Task requirements >>
When you answer, restate the entries below without altering anything.

··········

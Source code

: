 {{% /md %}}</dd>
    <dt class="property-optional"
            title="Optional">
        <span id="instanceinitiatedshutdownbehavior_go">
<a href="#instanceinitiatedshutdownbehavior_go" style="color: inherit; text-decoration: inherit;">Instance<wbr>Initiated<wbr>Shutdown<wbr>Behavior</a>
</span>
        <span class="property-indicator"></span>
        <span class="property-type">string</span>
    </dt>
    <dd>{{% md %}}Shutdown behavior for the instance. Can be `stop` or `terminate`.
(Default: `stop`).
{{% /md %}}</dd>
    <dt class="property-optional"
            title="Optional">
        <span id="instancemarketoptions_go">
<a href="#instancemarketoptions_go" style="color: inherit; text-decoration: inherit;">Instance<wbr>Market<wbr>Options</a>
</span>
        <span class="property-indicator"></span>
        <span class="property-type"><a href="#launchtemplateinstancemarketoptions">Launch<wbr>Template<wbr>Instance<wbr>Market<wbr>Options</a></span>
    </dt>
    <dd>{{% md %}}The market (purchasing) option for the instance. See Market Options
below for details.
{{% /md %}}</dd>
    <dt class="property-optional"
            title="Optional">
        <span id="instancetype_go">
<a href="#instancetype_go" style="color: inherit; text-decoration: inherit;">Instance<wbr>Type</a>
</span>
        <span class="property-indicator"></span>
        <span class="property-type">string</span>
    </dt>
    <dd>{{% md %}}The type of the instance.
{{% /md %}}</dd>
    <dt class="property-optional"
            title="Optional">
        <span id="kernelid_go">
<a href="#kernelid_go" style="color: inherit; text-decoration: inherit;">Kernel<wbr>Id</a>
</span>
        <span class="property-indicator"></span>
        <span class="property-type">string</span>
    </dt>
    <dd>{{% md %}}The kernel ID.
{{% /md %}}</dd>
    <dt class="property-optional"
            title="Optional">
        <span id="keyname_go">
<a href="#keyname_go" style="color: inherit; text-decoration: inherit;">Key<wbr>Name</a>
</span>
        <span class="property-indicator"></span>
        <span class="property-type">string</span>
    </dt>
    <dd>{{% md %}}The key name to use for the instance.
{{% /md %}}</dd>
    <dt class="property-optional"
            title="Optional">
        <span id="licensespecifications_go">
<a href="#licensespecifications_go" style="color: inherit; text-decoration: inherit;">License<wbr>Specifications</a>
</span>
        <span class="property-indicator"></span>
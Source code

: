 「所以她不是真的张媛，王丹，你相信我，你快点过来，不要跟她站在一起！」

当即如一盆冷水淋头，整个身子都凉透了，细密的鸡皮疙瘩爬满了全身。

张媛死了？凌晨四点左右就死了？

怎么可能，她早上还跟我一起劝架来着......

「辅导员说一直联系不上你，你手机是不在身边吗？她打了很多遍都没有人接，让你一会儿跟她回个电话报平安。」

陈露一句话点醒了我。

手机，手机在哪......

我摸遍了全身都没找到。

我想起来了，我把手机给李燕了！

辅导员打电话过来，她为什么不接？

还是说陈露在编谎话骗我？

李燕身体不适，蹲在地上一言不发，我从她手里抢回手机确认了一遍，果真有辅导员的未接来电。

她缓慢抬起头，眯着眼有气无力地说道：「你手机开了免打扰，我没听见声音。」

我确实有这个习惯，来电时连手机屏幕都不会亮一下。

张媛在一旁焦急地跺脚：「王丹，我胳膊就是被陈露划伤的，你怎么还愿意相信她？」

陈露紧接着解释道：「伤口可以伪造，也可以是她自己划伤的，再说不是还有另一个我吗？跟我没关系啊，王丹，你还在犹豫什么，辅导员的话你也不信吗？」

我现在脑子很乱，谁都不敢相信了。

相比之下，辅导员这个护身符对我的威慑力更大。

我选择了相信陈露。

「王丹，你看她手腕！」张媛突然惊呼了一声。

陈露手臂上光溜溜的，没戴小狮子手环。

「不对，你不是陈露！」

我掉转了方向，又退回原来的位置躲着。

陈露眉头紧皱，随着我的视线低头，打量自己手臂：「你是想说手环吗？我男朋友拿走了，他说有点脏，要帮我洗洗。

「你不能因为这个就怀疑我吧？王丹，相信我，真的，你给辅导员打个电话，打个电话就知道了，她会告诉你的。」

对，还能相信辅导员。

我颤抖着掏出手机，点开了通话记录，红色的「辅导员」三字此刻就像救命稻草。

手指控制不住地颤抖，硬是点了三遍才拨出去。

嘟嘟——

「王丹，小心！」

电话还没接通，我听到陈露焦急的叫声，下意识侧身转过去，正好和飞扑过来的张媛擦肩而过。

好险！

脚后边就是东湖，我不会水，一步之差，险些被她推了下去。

··········

Written reply >>
Source code

: {{% /md %}}</dd>
    <dt class="property-optional"
            title="Optional">
        <span id="instanceinitiatedshutdownbehavior_go">
<a href="#instanceinitiatedshutdownbehavior_go" style="color: inherit; text-decoration: inherit;">Instance<wbr>Initiated<wbr>Shutdown<wbr>Behavior</a>
</span>
        <span class="property-indicator"></span>
        <span class="property-type">string</span>
    </dt>
    <dd>{{% md %}}Shutdown behavior for the instance. Can be `stop` or `terminate`.
(Default: `stop`).
{{% /md %}}</dd>
    <dt class="property-optional"
            title="Optional">
        <span id="instancemarketoptions_go">
<a href="#instancemarketoptions_go" style="color: inherit; text-decoration: inherit;">Instance<wbr>Market<wbr>Options</a>
</span>
        <span class="property-indicator"></span>
        <span class="property-type"><a href="#launchtemplateinstancemarketoptions">Launch<wbr>Template<wbr>Instance<wbr>Market<wbr>Options</a></span>
    </dt>
    <dd>{{% md %}}The market (purchasing) option for the instance. See Market Options
below for details.
{{% /md %}}</dd>
    <dt class="property-optional"
            title="Optional">
        <span id="instancetype_go">
<a href="#instancetype_go" style="color: inherit; text-decoration: inherit;">Instance<wbr>Type</a>
</span>
        <span class="property-indicator"></span>
        <span class="property-type">string</span>
    </dt>
    <dd>{{% md %}}The type of the instance.
{{% /md %}}</dd>
    <dt class="property-optional"
            title="Optional">
        <span id="kernelid_go">
<a href="#kernelid_go" style="color: inherit; text-decoration: inherit;">Kernel<wbr>Id</a>
</span>
        <span class="property-indicator"></span>
        <span class="property-type">string</span>
    </dt>
    <dd>{{% md %}}The kernel ID.
{{% /md %}}</dd>
    <dt class="property-optional"
            title="Optional">
        <span id="keyname_go">
<a href="#keyname_go" style="color: inherit; text-decoration: inherit;">Key<wbr>Name</a>
</span>
        <span class="property-indicator"></span>
        <span class="property-type">string</span>
    </dt>
    <dd>{{% md %}}The key name to use for the instance.
{{% /md %}}</dd>
    <dt class="property-optional"
            title="Optional">
        <span id="licensespecifications_go">
<a href="#licensespecifications_go" style="color: inherit; text-decoration: inherit;">License<wbr>Specifications</a>
</span>
        <span class="property-indicator"></span>
Source code

: 「所以她不是真的张媛，王丹，你相信我，你快点过来，不要跟她站在一起！」

当即如一盆冷水淋头，整个身子都凉透了，细密的鸡皮疙瘩爬满了全身。

张媛死了？凌晨四点左右就死了？

怎么可能，她早上还跟我一起劝架来着......

「辅导员说一直联系不上你，你手机是不在身边吗？她打了很多遍都没有人接，让你一会儿跟她回个电话报平安。」

陈露一句话点醒了我。

手机，手机在哪......

我摸遍了全身都没找到。

我想起来了，我把手机给李燕了！

辅导员打电话过来，她为什么不接？

还是说陈露在编谎话骗我？

李燕身体不适，蹲在地上一言不发，我从她手里抢回手机确认了一遍，果真有辅导员的未接来电。

她缓慢抬起头，眯着眼有气无力地说道：「你手机开了免打扰，我没听见声音。」

我确实有这个习惯，来电时连手机屏幕都不会亮一下。

张媛在一旁焦急地跺脚：「王丹，我胳膊就是被陈露划伤的，你怎么还愿意相信她？」

陈露紧接着解释道：「伤口可以伪造，也可以是她自己划伤的，再说不是还有另一个我吗？跟我没关系啊，王丹，你还在犹豫什么，辅导员的话你也不信吗？」

我现在脑子很乱，谁都不敢相信了。

相比之下，辅导员这个护身符对我的威慑力更大。

我选择了相信陈露。

「王丹，你看她手腕！」张媛突然惊呼了一声。

陈露手臂上光溜溜的，没戴小狮子手环。

「不对，你不是陈露！」

我掉转了方向，又退回原来的位置躲着。

陈露眉头紧皱，随着我的视线低头，打量自己手臂：「你是想说手环吗？我男朋友拿走了，他说有点脏，要帮我洗洗。

「你不能因为这个就怀疑我吧？王丹，相信我，真的，你给辅导员打个电话，打个电话就知道了，她会告诉你的。」

对，还能相信辅导员。

我颤抖着掏出手机，点开了通话记录，红色的「辅导员」三字此刻就像救命稻草。

手指控制不住地颤抖，硬是点了三遍才拨出去。

嘟嘟——

「王丹，小心！」

电话还没接通，我听到陈露焦急的叫声，下意识侧身转过去，正好和飞扑过来的张媛擦肩而过。

好险！

脚后边就是东湖，我不会水，一步之差，险些被她推了下去。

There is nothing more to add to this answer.